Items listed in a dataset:

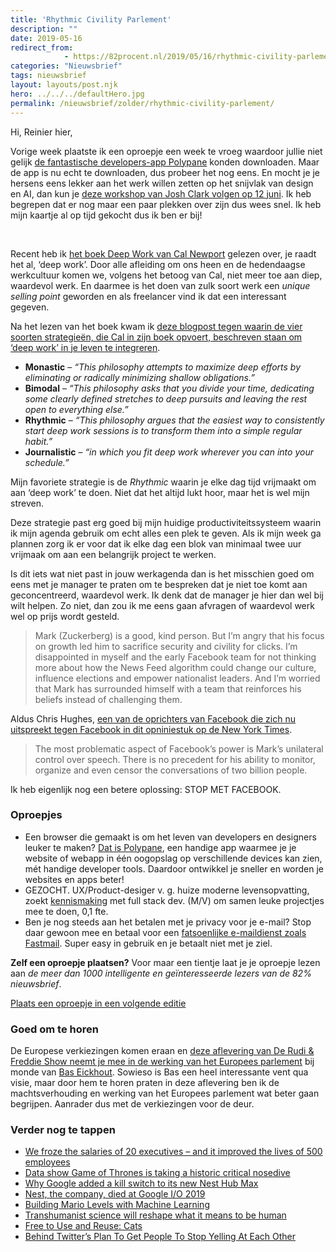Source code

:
 ```yaml
---
title: 'Rhythmic Civility Parlement'
description: ""
date: 2019-05-16
redirect_from: 
            - https://82procent.nl/2019/05/16/rhythmic-civility-parlement/
categories: "Nieuwsbrief"
tags: nieuwsbrief	
layout: layouts/post.njk
hero: ../../../defaultHero.jpg
permalink: /nieuwsbrief/zolder/rhythmic-civility-parlement/
---
```

Hi, Reinier hier,

Vorige week plaatste ik een oproepje een week te vroeg waardoor jullie niet gelijk [de fantastische developers-app Polypane](https://polypane.rocks) konden downloaden. Maar de app is nu echt te downloaden, dus probeer het nog eens. En mocht je je hersens eens lekker aan het werk willen zetten op het snijvlak van design en AI, dan kun je [deze workshop van Josh Clark volgen op 12 juni](https://academy.frozenrockets.nl/workshop/ux-design-for-ml-and-ai-12-june). Ik heb begrepen dat er nog maar een paar plekken over zijn dus wees snel. Ik heb mijn kaartje al op tijd gekocht dus ik ben er bij!

‍

Recent heb ik [het boek Deep Work van Cal Newport](https://www.goodreads.com/book/show/25744928-deep-work) gelezen over, je raadt het al, ‘deep work’. Door alle afleiding om ons heen en de hedendaagse werkcultuur komen we, volgens het betoog van Cal, niet meer toe aan diep, waardevol werk. En daarmee is het doen van zulk soort werk een _unique selling point_ geworden en als freelancer vind ik dat een interessant gegeven.

Na het lezen van het boek kwam ik [deze blogpost tegen waarin de vier soorten strategieën, die Cal in zijn boek opvoert, beschreven staan om ‘deep work’ in je leven te integreren](https://medium.com/the-mission/4-strategies-to-produce-deep-meaningful-work-d9aafc3d32e3).

- **Monastic** – _“This philosophy attempts to maximize deep efforts by eliminating or radically minimizing shallow obligations.”_
- **Bimodal** – _“This philosophy asks that you divide your time, dedicating some clearly defined stretches to deep pursuits and leaving the rest open to everything else.”_
- **Rhythmic** – _“This philosophy argues that the easiest way to consistently start deep work sessions is to transform them into a simple regular habit.”_
- **Journalistic** – _“in which you fit deep work wherever you can into your schedule.”_

Mijn favoriete strategie is de _Rhythmic_ waarin je elke dag tijd vrijmaakt om aan ‘deep work’ te doen. Niet dat het altijd lukt hoor, maar het is wel mijn streven.

Deze strategie past erg goed bij mijn huidige productiviteitssysteem waarin ik mijn agenda gebruik om echt alles een plek te geven. Als ik mijn week ga plannen zorg ik er voor dat ik elke dag een blok van minimaal twee uur vrijmaak om aan een belangrijk project te werken.

Is dit iets wat niet past in jouw werkagenda dan is het misschien goed om eens met je manager te praten om te bespreken dat je niet toe komt aan geconcentreerd, waardevol werk. Ik denk dat de manager je hier dan wel bij wilt helpen. Zo niet, dan zou ik me eens gaan afvragen of waardevol werk wel op prijs wordt gesteld.

> Mark (Zuckerberg) is a good, kind person. But I’m angry that his focus on growth led him to sacrifice security and civility for clicks. I’m disappointed in myself and the early Facebook team for not thinking more about how the News Feed algorithm could change our culture, influence elections and empower nationalist leaders. And I’m worried that Mark has surrounded himself with a team that reinforces his beliefs instead of challenging them.

Aldus Chris Hughes, [een van de oprichters van Facebook die zich nu uitspreekt tegen Facebook in dit opniniestuk op de New York Times](https://www.nytimes.com/2019/05/09/opinion/sunday/chris-hughes-facebook-zuckerberg.html).

> The most problematic aspect of Facebook’s power is Mark’s unilateral control over speech. There is no precedent for his ability to monitor, organize and even censor the conversations of two billion people.

Ik heb eigenlijk nog een betere oplossing: STOP MET FACEBOOK.

### Oproepjes

- Een browser die gemaakt is om het leven van developers en designers leuker te maken? [Dat is Polypane](https://polypane.rocks), een handige app waarmee je je website of webapp in één oogopslag op verschillende devices kan zien, mét handige developer tools. Daardoor ontwikkel je sneller en worden je websites en apps beter!
- GEZOCHT. UX/Product-desiger v. g. huize moderne levensopvatting, zoekt [kennismaking](<mailto:learn@designforlife.nl" title="Mail naar Franke>) met full stack dev. (M/V) om samen leuke projectjes mee te doen, 0,1 fte.
- Ben je nog steeds aan het betalen met je privacy voor je e-mail? Stop daar gewoon mee en betaal voor een [fatsoenlijke e-maildienst zoals Fastmail](https://www.fastmail.com/?STKI=16948328). Super easy in gebruik en je betaalt niet met je ziel.

**Zelf een oproepje plaatsen?** Voor maar een tientje laat je je oproepje lezen aan _de meer dan 1000 intelligente en geïnteresseerde lezers van de 82% nieuwsbrief_.

[Plaats een oproepje in een volgende editie](https://forms.82procent.nl)

### Goed om te horen

De Europese verkiezingen komen eraan en [deze aflevering van De Rudi & Freddie Show neemt je mee in de werking van het Europees parlement](https://soundcloud.com/de-correspondent/de-rudi-freddie-show-de-effectiefste-politicus-van-nederland-en-vrijwel-niemand-die-hem-kent) bij monde van [Bas Eickhout](https://nl.wikipedia.org/wiki/Bas_Eickhout). Sowieso is Bas een heel interessante vent qua visie, maar door hem te horen praten in deze aflevering ben ik de machtsverhouding en werking van het Europees parlement wat beter gaan begrijpen. Aanrader dus met de verkiezingen voor de deur.

### Verder nog te tappen

- [We froze the salaries of 20 executives – and it improved the lives of 500 employees](https://www.theguardian.com/commentisfree/2019/may/15/executive-pay-salaries-carecentrix-senior-team-employees)
- [Data show Game of Thrones is taking a historic critical nosedive](https://qz.com/quartzy/1618479/data-show-game-of-thrones-is-taking-a-historic-critical-nosedive/?ref=hvper.com&utm_source=hvper.com&utm_medium=website)
- [Why Google added a kill switch to its new Nest Hub Max](https://www.fastcompany.com/90349731/the-hardware-trend-google-amazon-and-apple-are-throwing-their-weight-behind)
- [Nest, the company, died at Google I/O 2019](https://arstechnica.com/gadgets/2019/05/nest-the-company-died-at-google-io-2019/)
- [Building Mario Levels with Machine Learning](https://www.youtube.com/watch?v=U-CDQtIJ8eg)
- [Transhumanist science will reshape what it means to be human](https://qz.com/1616187/transhumanist-science-will-reshape-what-it-means-to-be-human/?ref=hvper.com&utm_source=hvper.com&utm_medium=website)
- [Free to Use and Reuse: Cats](https://www.loc.gov/free-to-use/cats)
- [Behind Twitter’s Plan To Get People To Stop Yelling At Each Other](https://www.buzzfeednews.com/article/nicolenguyen/behind-twitters-plan-to-get-people-to-stop-yelling-at-each)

Task goal:
Would you output, from the records above, exactly the run of lines that starts at the line containing "Mijn favoriete strategie" and ends at the line containing "Ik heb eigenlijk", and only that run?

Answer to the exercise:
Mijn favoriete strategie is de _Rhythmic_ waarin je elke dag tijd vrijmaakt om aan ‘deep work’ te doen. Niet dat het altijd lukt hoor, maar het is wel mijn streven.

Deze strategie past erg goed bij mijn huidige productiviteitssysteem waarin ik mijn agenda gebruik om echt alles een plek te geven. Als ik mijn week ga plannen zorg ik er voor dat ik elke dag een blok van minimaal twee uur vrijmaak om aan een belangrijk project te werken.

Is dit iets wat niet past in jouw werkagenda dan is het misschien goed om eens met je manager te praten om te bespreken dat je niet toe komt aan geconcentreerd, waardevol werk. Ik denk dat de manager je hier dan wel bij wilt helpen. Zo niet, dan zou ik me eens gaan afvragen of waardevol werk wel op prijs wordt gesteld.

> Mark (Zuckerberg) is a good, kind person. But I’m angry that his focus on growth led him to sacrifice security and civility for clicks. I’m disappointed in myself and the early Facebook team for not thinking more about how the News Feed algorithm could change our culture, influence elections and empower nationalist leaders. And I’m worried that Mark has surrounded himself with a team that reinforces his beliefs instead of challenging them.

Aldus Chris Hughes, [een van de oprichters van Facebook die zich nu uitspreekt tegen Facebook in dit opniniestuk op de New York Times](https://www.nytimes.com/2019/05/09/opinion/sunday/chris-hughes-facebook-zuckerberg.html).

> The most problematic aspect of Facebook’s power is Mark’s unilateral control over speech. There is no precedent for his ability to monitor, organize and even censor the conversations of two billion people.

Ik heb eigenlijk nog een betere oplossing: STOP MET FACEBOOK.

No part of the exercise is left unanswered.